Scientific classification
- Kingdom: Plantae
- Clade: Embryophytes
- Clade: Tracheophytes
- Clade: Angiosperms
- Clade: Eudicots
- Clade: Asterids
- Order: Lamiales
- Family: Lamiaceae
- Genus: Tinnea
- Species: T. barbata
- Binomial name: Tinnea barbata Vollesen

= Tinnea barbata =

- Genus: Tinnea
- Species: barbata
- Authority: Vollesen
- Conservation status: LC

Species of flowering plant

Tinnea barbata, commonly called the blue sunbell, is a species of flowering plant in the family Lamiaceae. It is found in South Africa and Eswatini.

== Description ==
This species is a freely branched shrub reaching about 2.8–4 m tall, with slender branchlets covered in silky hairs.

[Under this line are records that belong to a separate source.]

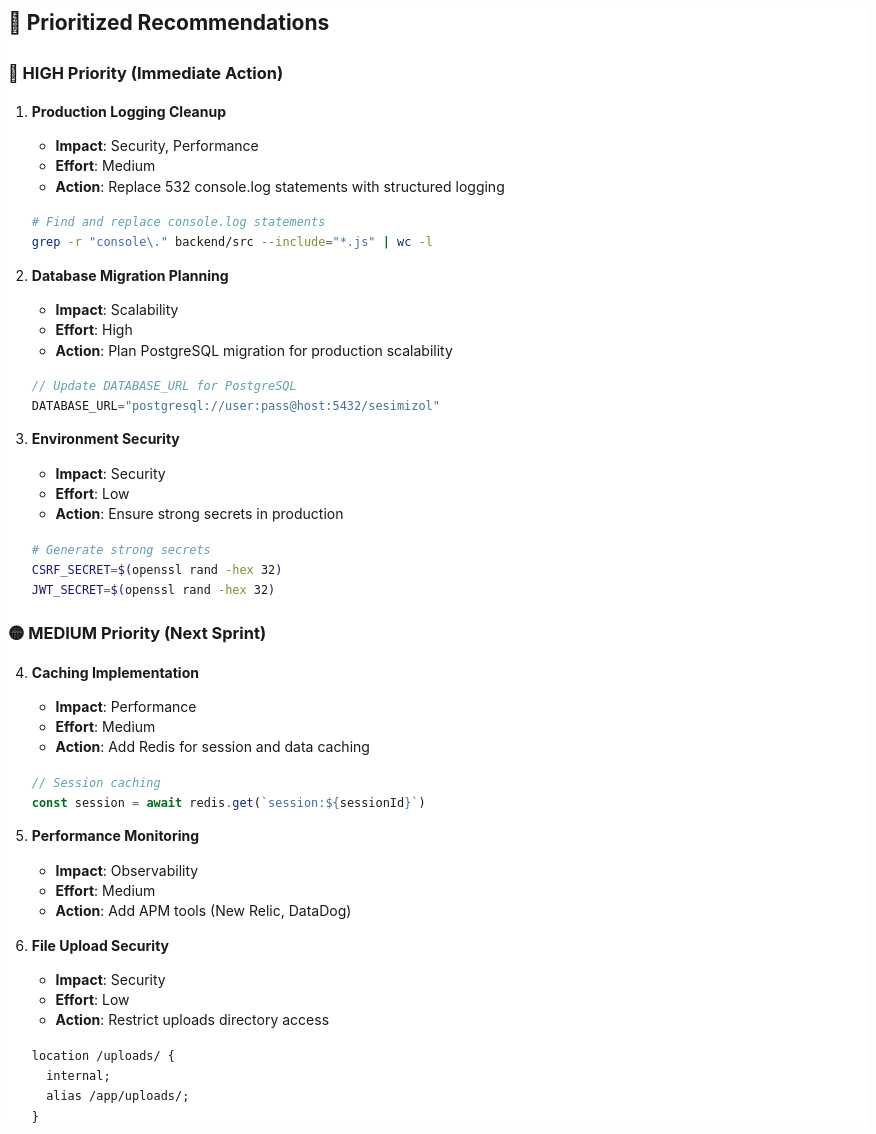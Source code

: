 
## 🚀 Prioritized Recommendations

### 🔴 HIGH Priority (Immediate Action)

1. **Production Logging Cleanup**
   - **Impact**: Security, Performance
   - **Effort**: Medium
   - **Action**: Replace 532 console.log statements with structured logging
   ```bash
   # Find and replace console.log statements
   grep -r "console\." backend/src --include="*.js" | wc -l
   ```

2. **Database Migration Planning**
   - **Impact**: Scalability
   - **Effort**: High
   - **Action**: Plan PostgreSQL migration for production scalability
   ```javascript
   // Update DATABASE_URL for PostgreSQL
   DATABASE_URL="postgresql://user:pass@host:5432/sesimizol"
   ```

3. **Environment Security**
   - **Impact**: Security
   - **Effort**: Low
   - **Action**: Ensure strong secrets in production
   ```bash
   # Generate strong secrets
   CSRF_SECRET=$(openssl rand -hex 32)
   JWT_SECRET=$(openssl rand -hex 32)
   ```

### 🟡 MEDIUM Priority (Next Sprint)

4. **Caching Implementation**
   - **Impact**: Performance
   - **Effort**: Medium
   - **Action**: Add Redis for session and data caching
   ```javascript
   // Session caching
   const session = await redis.get(`session:${sessionId}`)
   ```

5. **Performance Monitoring**
   - **Impact**: Observability
   - **Effort**: Medium
   - **Action**: Add APM tools (New Relic, DataDog)

6. **File Upload Security**
   - **Impact**: Security
   - **Effort**: Low
   - **Action**: Restrict uploads directory access
   ```nginx
   location /uploads/ {
     internal;
     alias /app/uploads/;
   }
   ```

The leaves are soft and borne on short stalks, with blades ranging from ovate-lanceolate to broadly ovate, about 20–45 mm long and 12–25 mm wide. They are variably hairy, dotted with small glands on both surfaces, with an acute to slightly blunt tip, an obtuse base, and mostly smooth margins, occasionally with a few weak teeth. The leaf stalks are 7–17 mm long.

The flowers are produced at the ends of the branches or on short side shoots, arranged in a few to several well-spaced whorls. Each whorl bears one or two flowers on stalks 8–10 mm long, with a small pair of bracteoles partway up. The calyx enlarges as the fruit develops, reaching about 15 mm long and becoming thin and papery. The corolla is mauve to violet and relatively large, 22–27 mm long, with a narrow tube and a broader, showy lower lip.

The fruits are smooth nutlets about 6 mm long, each surrounded by a conspicuous, broadly elliptical wing measuring roughly 8 × 7 mm.

==Distribution and habitat==
Tinnea barbata grows in riverine scrub and along forest margins in the mountains to the east of Barberton, Mpumalanga, and in northern Eswatini.